Anglican bishop (b. 1930, d. 1986)

Bishop Leonardo Romero (August 13, 1930 – June 2, 1986) was a prominent prelate in the Anglican Church of Mexico and the Episcopal Church (Doctor of Divinity Virginia Theological Seminary).

In 1964, he was consecrated as Bishop Suffragan of the Diocese of Mexico and assigned to the Northern Mexico region. Following the 1972 General Convention, the original diocese was divided into three distinct jurisdictions; Bishop Romero was subsequently elected as the first bishop of the newly formed Diocese of Northern Mexico, a position he held until his death in 1986.

Throughout his distinguished career, his leadership extended across Latin America and the broader Anglican Communion.
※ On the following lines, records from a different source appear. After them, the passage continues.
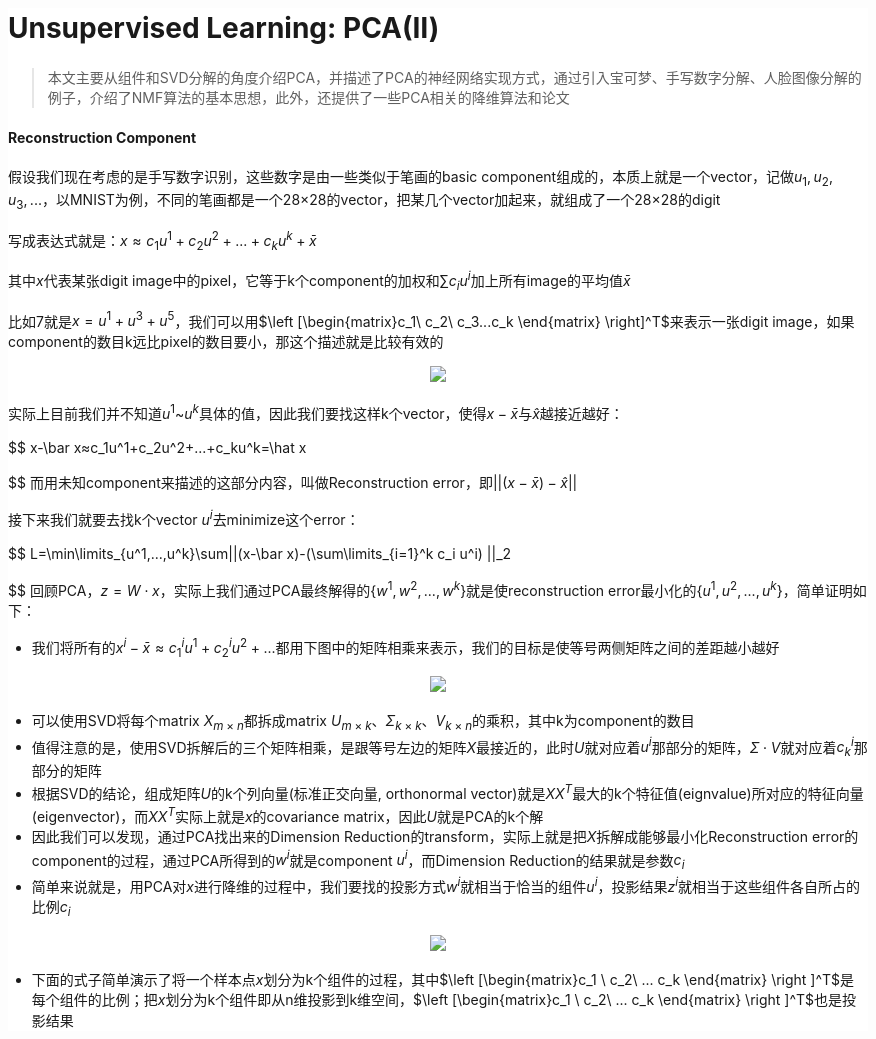 # Unsupervised Learning: PCA(Ⅱ)

> 本文主要从组件和SVD分解的角度介绍PCA，并描述了PCA的神经网络实现方式，通过引入宝可梦、手写数字分解、人脸图像分解的例子，介绍了NMF算法的基本思想，此外，还提供了一些PCA相关的降维算法和论文

#### Reconstruction Component

假设我们现在考虑的是手写数字识别，这些数字是由一些类似于笔画的basic component组成的，本质上就是一个vector，记做$u_1,u_2,u_3,...$，以MNIST为例，不同的笔画都是一个28×28的vector，把某几个vector加起来，就组成了一个28×28的digit

写成表达式就是：$x≈c_1u^1+c_2u^2+...+c_ku^k+\bar x$

其中$x$代表某张digit image中的pixel，它等于k个component的加权和$\sum c_iu^i$加上所有image的平均值$\bar x$

比如7就是$x=u^1+u^3+u^5$，我们可以用$\left [\begin{matrix}c_1\ c_2\ c_3...c_k \end{matrix} \right]^T$来表示一张digit image，如果component的数目k远比pixel的数目要小，那这个描述就是比较有效的

<center><img src="https://gitee.com/Sakura-gh/ML-notes/raw/master/img/bc.png" width="60%"/></center>


实际上目前我们并不知道$u^1$~$u^k$具体的值，因此我们要找这样k个vector，使得$x-\bar x$与$\hat x$越接近越好：

$$
x-\bar x≈c_1u^1+c_2u^2+...+c_ku^k=\hat x

$$
而用未知component来描述的这部分内容，叫做Reconstruction error，即$||(x-\bar x)-\hat x||$

接下来我们就要去找k个vector $u^i$去minimize这个error：

$$
L=\min\limits_{u^1,...,u^k}\sum||(x-\bar x)-(\sum\limits_{i=1}^k c_i u^i) ||_2

$$
回顾PCA，$z=W\cdot x$，实际上我们通过PCA最终解得的$\{w^1,w^2,...,w^k\}$就是使reconstruction error最小化的$\{u^1,u^2,...,u^k\}$，简单证明如下：

- 我们将所有的$x^i-\bar x≈c_1^i u^1+c_2^i u^2+...$都用下图中的矩阵相乘来表示，我们的目标是使等号两侧矩阵之间的差距越小越好

<center><img src="https://gitee.com/Sakura-gh/ML-notes/raw/master/img/re.png" width="60%"/></center>


- 可以使用SVD将每个matrix $X_{m×n}$都拆成matrix $U_{m×k}$、$\Sigma_{k×k}$、$V_{k×n}$的乘积，其中k为component的数目
- 值得注意的是，使用SVD拆解后的三个矩阵相乘，是跟等号左边的矩阵$X$最接近的，此时$U$就对应着$u^i$那部分的矩阵，$\Sigma\cdot V$就对应着$c_k^i$那部分的矩阵
- 根据SVD的结论，组成矩阵$U$的k个列向量(标准正交向量, orthonormal vector)就是$XX^T$最大的k个特征值(eignvalue)所对应的特征向量(eigenvector)，而$XX^T$实际上就是$x$的covariance matrix，因此$U$就是PCA的k个解
- 因此我们可以发现，通过PCA找出来的Dimension Reduction的transform，实际上就是把$X$拆解成能够最小化Reconstruction error的component的过程，通过PCA所得到的$w^i$就是component $u^i$，而Dimension Reduction的结果就是参数$c_i$
- 简单来说就是，用PCA对$x$进行降维的过程中，我们要找的投影方式$w^i$就相当于恰当的组件$u^i$，投影结果$z^i$就相当于这些组件各自所占的比例$c_i$

<center><img src="https://gitee.com/Sakura-gh/ML-notes/raw/master/img/svd.png" width="60%"/></center>


- 下面的式子简单演示了将一个样本点$x$划分为k个组件的过程，其中$\left [\begin{matrix}c_1 \ c_2\ ... c_k \end{matrix} \right ]^T$是每个组件的比例；把$x$划分为k个组件即从n维投影到k维空间，$\left [\begin{matrix}c_1 \ c_2\ ... c_k \end{matrix} \right ]^T$也是投影结果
According to the Historical List of Bishops of the Episcopal Church, he served as the Bishop-in-Charge overseeing the Anglican Diocese in El Salvador starting in 1984. Additionally, he served as President of Province IX of the Episcopal Church and was an active member of its Executive Council until his sudden passing in June 1986, as documented by the Episcopal News Service Archives.

Bishop Romero was born in Dañu, Hidalgo, located in the Mexican highlands. He was of Spanish, Basque and French descent. His family roots were deeply tied to the region's agricultural and rural history; his parents owned the nearby Hacienda El Tejocote, a historic property typical of the rural estates that anchored the economy of the Hidalgo highlands during the late 19th and early 20th centuries.

His paternal lineage traces back to a French Sapeur (a combat engineer in the French Army's Corps de Génie) who chose to remain in Mexico after the conflict. This lineage reflects a well-documented historical phenomenon following the Second French Intervention in Mexico, which lasted from December 8, 1861, to June 21, 1867. When Napoleon III ordered the withdrawal of the French Expeditionary Force, thousands of French soldiers—particularly skilled specialists, craftsmen, and engineers like the Sapeurs— stayed behind.